I woke up a couple of days ago with a calendar note on my cell phone saying that I should send a query to a certain literary agency. I don’t remember when I’d saved the message on my phone, but it got me thinking. Did you know that even when I already have an agent the urge to send out queries hasn’t left my system? It’s like a phantom limb, you know that it’s not there anymore, but you still feel it attached to you sometimes. I actually thought about the query I would send for a second, then I remembered what I really needed to do: edit.



Anyway, querying is probably one of the scariest, if not the scariest, part of the writing process. Let’s say you already wrote your novel. It’s been proofread. You’ve edited it so many times your eyes are crossing. You’ve shown it to critique partners and beta readers. Then, you edited it some more. Now, you’re ready to query. Feel the nausea? I sure did. Every time I sent out a query, I thought I was going to hurl. It’s an out of body experience, really it is.



When I began taking my writing seriously, I started putting together my agent list. For every YA novel I bought, I would make sure to read the Acknowledgement section. Usually, the writers mention their agents on this page. Write down the names of the agents and make a list. Doing this gives you credible agents to send queries to because how credible can someone get when that someone is being acknowledged by the writer for his or her participation in getting the novel published, right? Also you can casually mention in your query letter that you’ve read the book of the author that particular agent represents. This counts as doing your research. And don’t be afraid to set your sights high. If you want Mr. or Ms. Number One Agent, then why not? You never know.



So, now, you have your list and your novel. Next, you need your pitch. It helps if you have a one sentence summary of your novel, a one paragraph summary, and a two to three paragraph summary. Each increasing in detail. Why do I say this? Because there are agents that only ask for one sentence. Some ask for a paragraph. While others give you more space, hence the two to three paragraphs. It’s best to stick to three paragraphs as a maximum. Why? Because it shows the agent that you know your story enough to fit the whole thing in three concise and well written paragraphs. Now, I’m not saying that this is set in stone. I have read about instances where the query of the author was the synopsis of the book itself. This does happen, but it does not mean that what worked for that author will also work for you. Safest thing to remember, read the requirements of the agency website. Follow their query format or instructions to the tee. It’s the content of your query that really matters, but it also shows the agent that you followed specifically their site’s instructions, meaning you’re not just recycling your query letters.

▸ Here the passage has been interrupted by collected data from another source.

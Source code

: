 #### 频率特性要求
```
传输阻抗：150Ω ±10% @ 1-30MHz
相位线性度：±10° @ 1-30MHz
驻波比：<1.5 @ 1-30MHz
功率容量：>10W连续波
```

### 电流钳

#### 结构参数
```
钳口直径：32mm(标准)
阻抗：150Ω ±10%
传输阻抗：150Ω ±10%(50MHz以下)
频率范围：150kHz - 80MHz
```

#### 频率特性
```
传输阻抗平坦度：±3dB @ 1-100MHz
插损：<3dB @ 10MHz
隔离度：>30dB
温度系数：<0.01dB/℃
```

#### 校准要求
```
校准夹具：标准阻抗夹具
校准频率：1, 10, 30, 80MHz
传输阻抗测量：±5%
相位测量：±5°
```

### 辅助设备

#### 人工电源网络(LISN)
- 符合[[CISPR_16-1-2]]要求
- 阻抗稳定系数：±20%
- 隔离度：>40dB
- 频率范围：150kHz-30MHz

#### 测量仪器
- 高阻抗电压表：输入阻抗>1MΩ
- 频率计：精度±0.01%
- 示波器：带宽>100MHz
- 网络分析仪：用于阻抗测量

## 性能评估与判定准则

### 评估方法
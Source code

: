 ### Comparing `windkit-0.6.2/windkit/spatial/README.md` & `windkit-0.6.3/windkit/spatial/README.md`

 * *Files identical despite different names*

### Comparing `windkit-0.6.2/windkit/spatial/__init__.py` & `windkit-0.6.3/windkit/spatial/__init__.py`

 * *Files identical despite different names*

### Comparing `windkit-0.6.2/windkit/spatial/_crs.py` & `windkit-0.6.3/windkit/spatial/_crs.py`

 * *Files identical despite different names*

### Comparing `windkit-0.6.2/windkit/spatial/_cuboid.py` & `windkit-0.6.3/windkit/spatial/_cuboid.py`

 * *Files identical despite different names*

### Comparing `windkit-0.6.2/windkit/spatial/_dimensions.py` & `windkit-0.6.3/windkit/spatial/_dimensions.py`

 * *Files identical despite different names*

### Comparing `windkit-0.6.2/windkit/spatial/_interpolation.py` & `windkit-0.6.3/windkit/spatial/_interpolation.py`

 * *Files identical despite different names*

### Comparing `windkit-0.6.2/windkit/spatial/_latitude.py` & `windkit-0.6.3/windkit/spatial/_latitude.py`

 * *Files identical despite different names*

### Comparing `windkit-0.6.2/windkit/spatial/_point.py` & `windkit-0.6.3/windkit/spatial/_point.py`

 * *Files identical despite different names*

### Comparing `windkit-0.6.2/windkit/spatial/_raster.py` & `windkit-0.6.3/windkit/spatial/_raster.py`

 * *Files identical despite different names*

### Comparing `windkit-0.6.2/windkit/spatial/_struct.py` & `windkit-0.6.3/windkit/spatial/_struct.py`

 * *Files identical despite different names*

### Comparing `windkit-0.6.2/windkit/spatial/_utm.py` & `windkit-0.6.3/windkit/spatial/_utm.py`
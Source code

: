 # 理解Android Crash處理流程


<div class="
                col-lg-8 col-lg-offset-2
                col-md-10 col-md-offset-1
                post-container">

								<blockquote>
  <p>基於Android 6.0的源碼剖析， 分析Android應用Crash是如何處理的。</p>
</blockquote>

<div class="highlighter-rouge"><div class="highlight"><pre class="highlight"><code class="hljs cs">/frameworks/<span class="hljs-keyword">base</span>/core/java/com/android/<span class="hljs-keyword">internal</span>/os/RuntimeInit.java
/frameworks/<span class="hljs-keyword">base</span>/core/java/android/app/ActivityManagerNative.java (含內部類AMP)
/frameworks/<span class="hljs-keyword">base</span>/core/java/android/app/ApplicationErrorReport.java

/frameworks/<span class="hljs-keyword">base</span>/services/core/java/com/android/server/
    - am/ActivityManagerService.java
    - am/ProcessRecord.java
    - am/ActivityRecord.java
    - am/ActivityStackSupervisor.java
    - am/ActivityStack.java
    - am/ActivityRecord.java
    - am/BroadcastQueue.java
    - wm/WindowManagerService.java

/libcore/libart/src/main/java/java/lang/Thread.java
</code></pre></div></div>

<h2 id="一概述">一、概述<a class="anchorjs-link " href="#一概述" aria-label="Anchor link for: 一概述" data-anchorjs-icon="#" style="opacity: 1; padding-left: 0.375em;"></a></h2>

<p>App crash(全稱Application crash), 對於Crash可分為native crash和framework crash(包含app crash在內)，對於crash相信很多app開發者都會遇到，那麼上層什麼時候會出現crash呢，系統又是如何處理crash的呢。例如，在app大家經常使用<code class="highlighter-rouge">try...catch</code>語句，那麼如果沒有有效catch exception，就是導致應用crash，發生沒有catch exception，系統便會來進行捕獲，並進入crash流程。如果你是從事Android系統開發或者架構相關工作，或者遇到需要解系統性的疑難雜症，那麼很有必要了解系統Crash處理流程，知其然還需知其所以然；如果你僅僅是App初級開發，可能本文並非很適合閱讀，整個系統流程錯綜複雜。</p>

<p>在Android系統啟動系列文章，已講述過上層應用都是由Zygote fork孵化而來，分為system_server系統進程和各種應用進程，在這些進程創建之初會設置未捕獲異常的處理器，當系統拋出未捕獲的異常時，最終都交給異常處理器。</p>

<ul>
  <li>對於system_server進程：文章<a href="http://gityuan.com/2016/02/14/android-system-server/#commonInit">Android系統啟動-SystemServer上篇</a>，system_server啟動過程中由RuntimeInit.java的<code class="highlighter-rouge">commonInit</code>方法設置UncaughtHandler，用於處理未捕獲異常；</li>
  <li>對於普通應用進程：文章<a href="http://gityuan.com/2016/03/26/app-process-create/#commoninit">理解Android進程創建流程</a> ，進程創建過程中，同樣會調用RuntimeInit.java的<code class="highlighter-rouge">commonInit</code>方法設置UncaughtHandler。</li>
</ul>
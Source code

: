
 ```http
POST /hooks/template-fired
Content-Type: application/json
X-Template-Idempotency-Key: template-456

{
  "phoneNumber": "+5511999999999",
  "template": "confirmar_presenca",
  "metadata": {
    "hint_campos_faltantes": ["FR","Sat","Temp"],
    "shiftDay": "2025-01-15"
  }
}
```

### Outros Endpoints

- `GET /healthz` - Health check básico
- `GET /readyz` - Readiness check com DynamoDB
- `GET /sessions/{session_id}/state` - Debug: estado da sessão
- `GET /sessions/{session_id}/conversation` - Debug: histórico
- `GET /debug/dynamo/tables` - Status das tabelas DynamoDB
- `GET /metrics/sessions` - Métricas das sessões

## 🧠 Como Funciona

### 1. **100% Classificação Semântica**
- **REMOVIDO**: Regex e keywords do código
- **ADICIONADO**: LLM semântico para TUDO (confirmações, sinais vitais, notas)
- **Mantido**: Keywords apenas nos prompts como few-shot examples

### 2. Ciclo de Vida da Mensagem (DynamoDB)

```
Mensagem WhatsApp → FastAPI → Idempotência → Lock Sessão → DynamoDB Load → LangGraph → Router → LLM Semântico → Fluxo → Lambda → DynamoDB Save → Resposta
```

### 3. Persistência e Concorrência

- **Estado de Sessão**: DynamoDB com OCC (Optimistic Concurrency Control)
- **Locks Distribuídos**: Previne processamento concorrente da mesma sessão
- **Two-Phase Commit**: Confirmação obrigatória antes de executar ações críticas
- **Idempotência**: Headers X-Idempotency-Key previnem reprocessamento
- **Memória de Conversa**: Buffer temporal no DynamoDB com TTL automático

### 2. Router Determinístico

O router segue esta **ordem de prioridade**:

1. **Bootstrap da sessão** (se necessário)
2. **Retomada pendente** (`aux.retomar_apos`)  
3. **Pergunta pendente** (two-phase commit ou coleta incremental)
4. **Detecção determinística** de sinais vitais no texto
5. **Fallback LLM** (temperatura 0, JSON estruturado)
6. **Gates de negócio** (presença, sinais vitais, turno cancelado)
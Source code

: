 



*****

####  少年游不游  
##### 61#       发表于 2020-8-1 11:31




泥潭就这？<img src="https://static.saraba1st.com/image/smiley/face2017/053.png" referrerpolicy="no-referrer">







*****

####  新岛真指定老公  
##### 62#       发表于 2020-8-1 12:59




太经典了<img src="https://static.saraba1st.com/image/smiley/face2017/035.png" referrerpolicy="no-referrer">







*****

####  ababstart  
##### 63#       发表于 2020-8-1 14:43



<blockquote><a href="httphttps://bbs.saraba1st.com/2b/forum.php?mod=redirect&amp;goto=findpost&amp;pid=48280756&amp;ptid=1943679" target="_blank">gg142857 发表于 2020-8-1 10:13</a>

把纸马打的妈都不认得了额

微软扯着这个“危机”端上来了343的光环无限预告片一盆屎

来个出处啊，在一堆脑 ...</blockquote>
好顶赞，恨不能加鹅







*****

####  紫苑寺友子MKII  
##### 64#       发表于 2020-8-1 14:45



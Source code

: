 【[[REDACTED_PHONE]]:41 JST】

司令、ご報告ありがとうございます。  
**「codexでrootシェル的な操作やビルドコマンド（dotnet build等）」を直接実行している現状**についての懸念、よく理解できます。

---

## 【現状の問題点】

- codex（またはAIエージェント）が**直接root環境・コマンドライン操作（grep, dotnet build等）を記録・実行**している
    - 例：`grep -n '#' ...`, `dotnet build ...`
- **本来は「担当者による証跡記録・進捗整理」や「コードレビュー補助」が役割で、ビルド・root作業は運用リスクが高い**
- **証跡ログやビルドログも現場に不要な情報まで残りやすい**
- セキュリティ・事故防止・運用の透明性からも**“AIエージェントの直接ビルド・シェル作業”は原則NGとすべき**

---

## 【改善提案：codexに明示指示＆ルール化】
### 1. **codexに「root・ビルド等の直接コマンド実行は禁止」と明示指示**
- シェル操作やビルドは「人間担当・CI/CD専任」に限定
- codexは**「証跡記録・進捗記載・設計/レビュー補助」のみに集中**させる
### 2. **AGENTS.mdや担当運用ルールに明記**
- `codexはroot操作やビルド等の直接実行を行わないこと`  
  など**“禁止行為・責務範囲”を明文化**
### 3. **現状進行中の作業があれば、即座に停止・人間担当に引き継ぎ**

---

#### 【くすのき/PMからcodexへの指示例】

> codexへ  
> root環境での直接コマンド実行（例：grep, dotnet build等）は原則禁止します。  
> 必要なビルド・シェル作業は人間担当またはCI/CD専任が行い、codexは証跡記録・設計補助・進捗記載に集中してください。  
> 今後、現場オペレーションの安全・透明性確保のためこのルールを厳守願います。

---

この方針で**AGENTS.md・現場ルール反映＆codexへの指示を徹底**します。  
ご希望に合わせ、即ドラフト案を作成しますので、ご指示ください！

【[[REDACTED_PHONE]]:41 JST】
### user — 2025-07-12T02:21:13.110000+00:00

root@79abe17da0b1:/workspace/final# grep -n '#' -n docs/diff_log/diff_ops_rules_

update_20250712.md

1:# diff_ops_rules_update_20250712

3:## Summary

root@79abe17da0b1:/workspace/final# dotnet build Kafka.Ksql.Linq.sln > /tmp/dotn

In the end, I believe that your query and your first chapter is the initial impression you’re making to a prospective agent. Make sure you spell check, grammar check, and re-check. Have someone else read it first, just in case. I once wrote a query to an uber agent and I accidentally used Mr. instead of Ms. I was devastated when I reread the query after hitting the send button. Miraculously, she asked for a partial. Weird. Anyway, next Monday, I plan to write about rejection and what it really is all about.

9 comments:

  1. This is a great post. I was the same way before getting an agent--taking detailed notes of the acknowledgement section. Unlike you, though, (and I'm pretty sure I'm in the minority on this), I really liked crafting queries. The process of figuring out what to include and the best parts of the book really fuel me.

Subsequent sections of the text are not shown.